Optimal control of HVAC systems through active disturbance rejection control-assisted reinforcement learning

Optimal control of multi-zone HVAC systems may suffer from noise and disturbances that affect control accuracy and performance, and faces computational challenges caused by multiple control variables. To address these challenges, this paper proposes a novel method that incorporates reinforcement learning and active disturbance rejection control through a main-auxiliary controller configuration. A main controller is designed based on twin delayed deep deterministic policy gradient, which is responsible for controlling zone supply airflows.

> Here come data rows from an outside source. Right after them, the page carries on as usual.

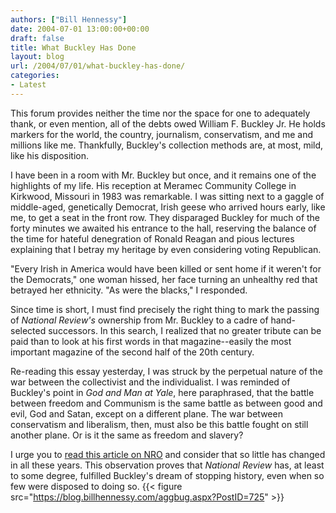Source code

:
 ```yaml
---
authors: ["Bill Hennessy"]
date: 2004-07-01 13:00:00+00:00
draft: false
title: What Buckley Has Done
layout: blog
url: /2004/07/01/what-buckley-has-done/
categories:
- Latest
---
```


This forum provides neither the time nor the space for one to adequately thank, or even mention, all of the debts owed William F. Buckley Jr. He holds markers for the world, the country, journalism, conservatism, and me and millions like me. Thankfully, Buckley's collection methods are, at most, mild, like his disposition.

I have been in a room with Mr. Buckley but once, and it remains one of the highlights of my life. His reception at Meramec Community College in Kirkwood, Missouri in 1983 was remarkable. I was sitting next to a gaggle of middle-aged, genetically Democrat, Irish geese who arrived hours early, like me, to get a seat in the front row. They disparaged Buckley for much of the forty minutes we awaited his entrance to the hall, reserving the balance of the time for hateful denegration of Ronald Reagan and pious lectures explaining that I betray my heritage by even considering voting Republican.

"Every Irish in America would have been killed or sent home if it weren't for the Democrats," one woman hissed, her face turning an unhealthy red that betrayed her ethnicity. "As were the blacks," I responded.

Since time is short, I must find precisely the right thing to mark the passing of _National Review's_ ownership from Mr. Buckley to a cadre of hand-selected successors. In this search, I realized that no greater tribute can be paid than to look at his first words in that magazine--easily the most important magazine of the second half of the 20th century. 

Re-reading this essay yesterday, I was struck by the perpetual nature of the war between the collectivist and the individualist. I was reminded of Buckley's point in _God and Man at Yale_, here paraphrased, that the battle between freedom and Communism is the same battle as between good and evil, God and Satan, except on a different plane. The war between conservatism and liberalism, then, must also be this battle fought on still another plane. Or is it the same as freedom and slavery? 

I urge you to [read this article on NRO](https://www.nationalreview.com/flashback/buckley200406290949.asp) and consider that so little has changed in all these years. This observation proves that _National Review_ has, at least to some degree, fulfilled Buckley's dream of stopping history, even when so few were disposed to doing so. {{< figure src="https://blog.billhennessy.com/aggbug.aspx?PostID=725" >}}

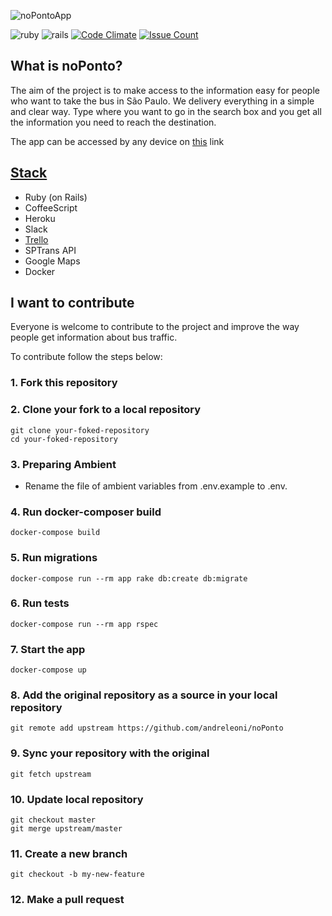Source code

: ![noPontoApp](http://noponto.herokuapp.com/header.png)

![ruby](https://img.shields.io/badge/Ruby-2.3.4-red.svg)
![rails](https://img.shields.io/badge/Rails-5.0.1-red.svg)
[![Code Climate](https://codeclimate.com/github/andreleoni/noPonto/badges/gpa.svg)](https://codeclimate.com/github/andreleoni/noPonto) [![Issue Count](https://codeclimate.com/github/andreleoni/noPonto/badges/issue_count.svg)](https://codeclimate.com/github/andreleoni/noPonto)


## What is noPonto?

The aim of the project is to make access to the information easy for people who want to take the bus in São Paulo. We delivery everything in a simple and clear way. Type where you want to go in the search box and you get all the information you need to reach the destination.


The app can be accessed by any device on [this](http://noponto.herokuapp.com/) link

## [Stack](https://stackshare.io/noponto)
- Ruby (on Rails)
- CoffeeScript
- Heroku
- Slack
- [Trello](https://trello.com/b/paM4tPSh/nopontoapp)
- SPTrans API
- Google Maps
- Docker

## I want to contribute

Everyone is welcome to contribute to the project and improve the way people get information about bus traffic.

To contribute follow the steps below:

### 1. Fork this repository
### 2. Clone your fork to a local repository
```
git clone your-foked-repository
cd your-foked-repository
```
### 3. Preparing Ambient
- Rename the file of ambient variables from .env.example to .env.

### 4. Run docker-composer build
```
docker-compose build
```
### 5. Run migrations
```
docker-compose run --rm app rake db:create db:migrate
```
### 6. Run tests
```
docker-compose run --rm app rspec
```
### 7. Start the app
```
docker-compose up
```
### 8. Add the original repository as a source in your local repository
```
git remote add upstream https://github.com/andreleoni/noPonto
```
### 9. Sync your repository with the original
```
git fetch upstream
```
### 10. Update local repository
```
git checkout master
git merge upstream/master
```
### 11. Create a new branch
```
git checkout -b my-new-feature
```
### 12. Make a pull request
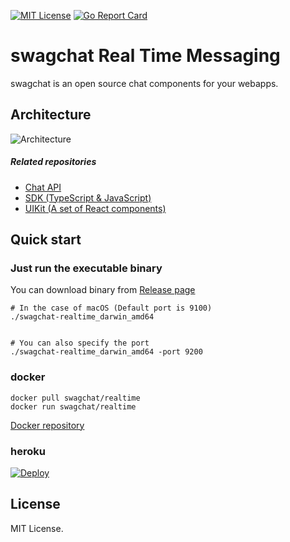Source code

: [![MIT License](http://img.shields.io/badge/license-MIT-blue.svg?style=flat)](LICENSE)
[![Go Report Card](https://goreportcard.com/badge/github.com/swagchat/rtm-api)](https://goreportcard.com/report/github.com/swagchat/rtm-api)

# swagchat Real Time Messaging

swagchat is an open source chat components for your webapps.

## Architecture

![Architecture](https://client.fairway.ne.jp/swagchat/img/swagchat-start-guide-20170920.png "Architecture")

##### Related repositories

* [Chat API](https://github.com/swagchat/chat-api)
* [SDK (TypeScript & JavaScript)](https://github.com/swagchat/swagchat-sdk-js)
* [UIKit (A set of React components)](https://github.com/swagchat/react-swagchat)

## Quick start

### Just run the executable binary

You can download binary from [Release page](https://github.com/swagchat/rtm-api/releases)

```
# In the case of macOS (Default port is 9100)
./swagchat-realtime_darwin_amd64


# You can also specify the port
./swagchat-realtime_darwin_amd64 -port 9200
```

### docker

```
docker pull swagchat/realtime
docker run swagchat/realtime
```

[Docker repository](https://hub.docker.com/r/swagchat/realtime/)

### heroku

[![Deploy](https://www.herokucdn.com/deploy/button.svg)](https://heroku.com/deploy)

## License

MIT License.
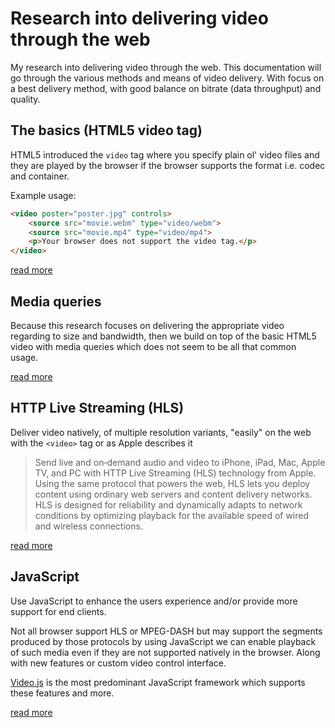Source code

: # Research into delivering video through the web

My research into delivering video through the web. This documentation will go through the various methods and means of
video delivery. With focus on a best delivery method, with good balance on bitrate (data throughput) and quality.

## The basics (HTML5 video tag)

HTML5 introduced the `video` tag where you specify plain ol' video files and they are played by the browser if the
browser supports the format i.e. codec and container.

Example usage:

```html
<video poster="poster.jpg" controls>
    <source src="movie.webm" type="video/webm">
    <source src="movie.mp4" type="video/mp4">
    <p>Your browser does not support the video tag.</p>
</video>
```

[read more](docs/html5-video.md)

## Media queries

Because this research focuses on delivering the appropriate video regarding to size and bandwidth, then we build on top 
of the basic HTML5 video with media queries which does not seem to be all that common usage.

[read more](docs/media-queries.md)

## HTTP Live Streaming (HLS)

Deliver video natively, of multiple resolution variants, "easily" on the web with the `<video>` tag 
or as Apple describes it

> Send live and on‐demand audio and video to iPhone, iPad, Mac, Apple TV, and PC with HTTP Live Streaming (HLS) 
> technology from Apple. Using the same protocol that powers the web, HLS lets you deploy content using ordinary 
> web servers and content delivery networks. HLS is designed for reliability and dynamically adapts to 
> network conditions by optimizing playback for the available speed of wired and wireless connections.

[read more](docs/hls.md)

## JavaScript

Use JavaScript to enhance the users experience and/or provide more support for end clients.

Not all browser support HLS or MPEG-DASH but may support the segments produced by those protocols by using JavaScript
we can enable playback of such media even if they are not supported natively in the browser.
Along with new features or custom video control interface.

[Video.js](https://videojs.com) is the most predominant JavaScript framework which supports these features and more.

[read more](docs/javascript.md)
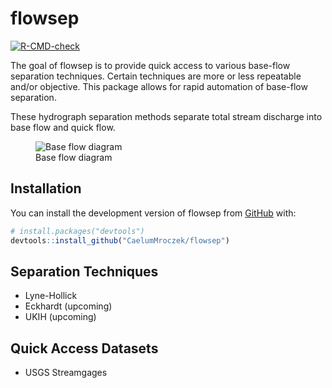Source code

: 
<!-- README.md is generated from README.Rmd. Please edit that file -->

# flowsep

<!-- badges: start -->

[![R-CMD-check](https://github.com/CaelumMroczek/flowsep/actions/workflows/R-CMD-check.yaml/badge.svg)](https://github.com/CaelumMroczek/flowsep/actions/workflows/R-CMD-check.yaml)
<!-- badges: end -->

The goal of flowsep is to provide quick access to various base-flow
separation techniques. Certain techniques are more or less repeatable
and/or objective. This package allows for rapid automation of base-flow
separation.

These hydrograph separation methods separate total stream discharge into
base flow and quick flow.

<figure>
<img src="~/Documents/GitHub/flowsep/images/BF_diagram.svg"
alt="Base flow diagram" />
<figcaption aria-hidden="true">Base flow diagram</figcaption>
</figure>

## Installation

You can install the development version of flowsep from
[GitHub](https://github.com/) with:

``` r
# install.packages("devtools")
devtools::install_github("CaelumMroczek/flowsep")
```

## Separation Techniques

- Lyne-Hollick
- Eckhardt (upcoming)
- UKIH (upcoming)

## Quick Access Datasets

- USGS Streamgages
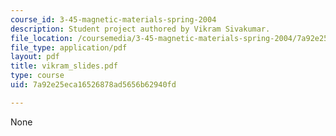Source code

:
 ```yaml
---
course_id: 3-45-magnetic-materials-spring-2004
description: Student project authored by Vikram Sivakumar.
file_location: /coursemedia/3-45-magnetic-materials-spring-2004/7a92e25eca16526878ad5656b62940fd_vikram_slides.pdf
file_type: application/pdf
layout: pdf
title: vikram_slides.pdf
type: course
uid: 7a92e25eca16526878ad5656b62940fd

---
```

None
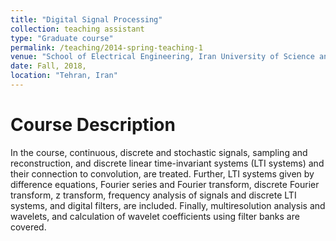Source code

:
 ```yaml
---
title: "Digital Signal Processing"
collection: teaching assistant
type: "Graduate course"
permalink: /teaching/2014-spring-teaching-1
venue: "School of Electrical Engineering, Iran University of Science and Technology"
date: Fall, 2018,
location: "Tehran, Iran"
---
```


Course Description
======

In the course, continuous, discrete and stochastic signals, sampling and reconstruction, and discrete linear time-invariant systems (LTI systems) and their connection 
to convolution, are treated. Further, LTI systems given by difference equations, Fourier series and Fourier transform, discrete Fourier transform, z transform, 
frequency analysis of signals and discrete LTI systems, and digital filters, are included. Finally, multiresolution analysis and wavelets, and calculation of wavelet
coefficients using filter banks are covered.
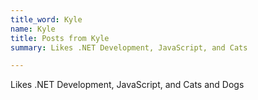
 ```yaml
---
title_word: Kyle
name: Kyle
title: Posts from Kyle
summary: Likes .NET Development, JavaScript, and Cats

---
```

Likes .NET Development, JavaScript, and Cats and Dogs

An auxiliary controller is configured based on active disturbance rejection control, which regulates the fresh air ratio and meanwhile handling the disturbances and uncertainties. The two controllers work in parallel with exchange information in real-time to optimize HVAC systems in dynamically uncertain environments. In the proposed method, the control variables are separated and handled by main and auxiliary controllers respectively, which reduces the action space of reinforcement learning algorithm and partly decouples the thermal loads and ventilation loads. An EnergyPlus-Python co-simulation platform has been developed using real-world data. Test results demonstrate that the proposed AD-RL method can enhance indoor comfort and IAQ. Furthermore, compared to the rule-based method and the classical TD3-based approach, it can reduce the daily HVAC energy consumption by up to 22.37 % and 13.53 %, respectively.